In reinforcement learning (RL), an agent's behavior is guided by reward functions, which are often difficult to specify manually when representing complex tasks. 
Alternatively, an RL agent can infer the intended reward from demonstrations~\cite{ng2000algorithms}, trajectory comparisons~\cite{wirth2017survey}, or human instructions~\cite{fu2018language}.
Recent years have seen a surge of interest in using formal languages such as Linear Temporal Logic (LTL) and finite automata to specify complex tasks and derive reward functions for RL (see the extensive list of related work in \sectref{sec:related}).
Nevertheless, existing methods often assign sparse rewards (e.g., giving a reward of 1 only if a task is completed and 0 otherwise).
Sparse rewards may necessitate hundreds of thousands of exploratory episodes for convergence to a quality policy.
Furthermore, many prior works are only compatible with specific RL algorithms tailored to their proposed reward structures, such as Q-learning for reward machines~\cite{camacho2019ltl}, modular DDPG~\cite{hasanbeig2020deep}, and 
hierarchical RL for reward machines~\cite{icarte2022reward}.

\emph{Reward shaping}~\cite{ng1999policy} is a paradigm where an agent receives some intermediate rewards as it gets closer to the goal and has shown to be helpful for RL algorithms to converge more quickly. 
Inspired by this idea, we develop a logic-based adaptive reward shaping approach in this work. 
We use the syntactically co-safe fragment of LTL to specify complex RL tasks, such as 
``the task is to touch red and green balls in strict order without touching other colors, then touch blue balls''. 
We then translate a co-safe LTL task specification into a deterministic finite automaton (DFA) and design reward functions that keeps track of the task completion status (i.e., a task is completed if an accepting state of the DFA has been reached). 

The principle underlying our approach is to assign intermediate rewards to an agent as it makes progress toward completing a task.
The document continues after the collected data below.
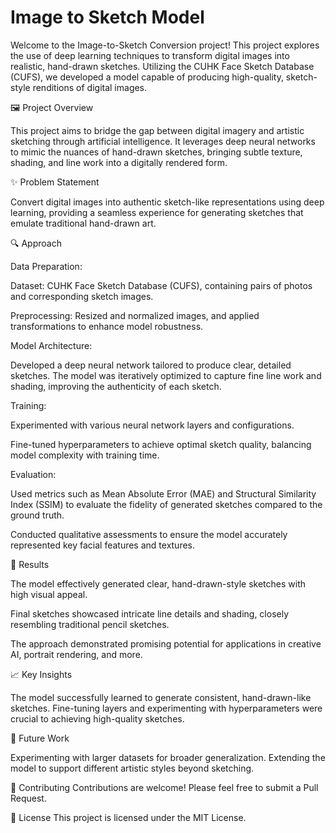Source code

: # Image to Sketch Model 

Welcome to the Image-to-Sketch Conversion project! This project explores the use of deep learning techniques to transform digital images into realistic, hand-drawn sketches. Utilizing the CUHK Face Sketch Database (CUFS), we developed a model capable of producing high-quality, sketch-style renditions of digital images.



🖼️ Project Overview

This project aims to bridge the gap between digital imagery and artistic sketching through artificial intelligence. It leverages deep neural networks to mimic the nuances of hand-drawn sketches, bringing subtle texture, shading, and line work into a digitally rendered form.



✨ Problem Statement

Convert digital images into authentic sketch-like representations using deep learning, providing a seamless experience for generating sketches that emulate traditional hand-drawn art.



🔍 Approach

Data Preparation:

Dataset: CUHK Face Sketch Database (CUFS), containing pairs of photos and corresponding sketch images.

Preprocessing: Resized and normalized images, and applied transformations to enhance model robustness.


Model Architecture:

Developed a deep neural network tailored to produce clear, detailed sketches. The model was iteratively optimized to capture fine line work and shading, improving the authenticity of each sketch.


Training:

Experimented with various neural network layers and configurations.

Fine-tuned hyperparameters to achieve optimal sketch quality, balancing model complexity with training time.



Evaluation:

Used metrics such as Mean Absolute Error (MAE) and Structural Similarity Index (SSIM) to evaluate the fidelity of generated sketches compared to the ground truth.

Conducted qualitative assessments to ensure the model accurately represented key facial features and textures.



🚀 Results

The model effectively generated clear, hand-drawn-style sketches with high visual appeal.

Final sketches showcased intricate line details and shading, closely resembling traditional pencil sketches.

The approach demonstrated promising potential for applications in creative AI, portrait rendering, and more.



📈 Key Insights

The model successfully learned to generate consistent, hand-drawn-like sketches.
Fine-tuning layers and experimenting with hyperparameters were crucial to achieving high-quality sketches.



📝 Future Work

Experimenting with larger datasets for broader generalization.
Extending the model to support different artistic styles beyond sketching.



🤝 Contributing
Contributions are welcome! Please feel free to submit a Pull Request.



📄 License
This project is licensed under the MIT License.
A key challenge is how to measure the closeness to task completion. 
We adopt the notion of \emph{task progression} defined by~\cite{lacerda2019probabilistic}, which measures each DFA state's distance to accepting states. 
The smaller the distance, the higher degree of task progression. 
The distance is zero when the task is fully completed. 

Another challenge is what reward values to assign for various degrees of task progression. 
To this end, we design two different reward functions. 
The \emph{progression} reward function assigns rewards based on the reduced distance-to-acceptance values. 
The \emph{hybrid} reward function balances the progression reward and the penalty for self-loops (i.e., staying in the same DFA state). 
However, we find that optimal policies maximizing the expected return based on these reward functions may not necessarily lead to the best possible task progression.

To address this limitation, we develop an adaptive reward shaping approach that dynamically updates distance-to-acceptance values to reflect the actual difficulty of activating DFA transitions during the learning process. 
We then design two new reward functions, namely \emph{adaptive progression} and \emph{adaptive hybrid}, leveraging the updated distance-to-acceptance values.
We show that our approach can learn an optimal policy with the highest expected return and the best task progression within a finite number of updates. 

Finally, we evaluate the proposed approach on various discrete and continuous RL environments. 
Computational experiments show the compatibility of our approach with a wide range of RL algorithms. 
Results indicate our approach generally outperforms baselines, achieving earlier convergence to a better policy with higher expected return and task completion rate.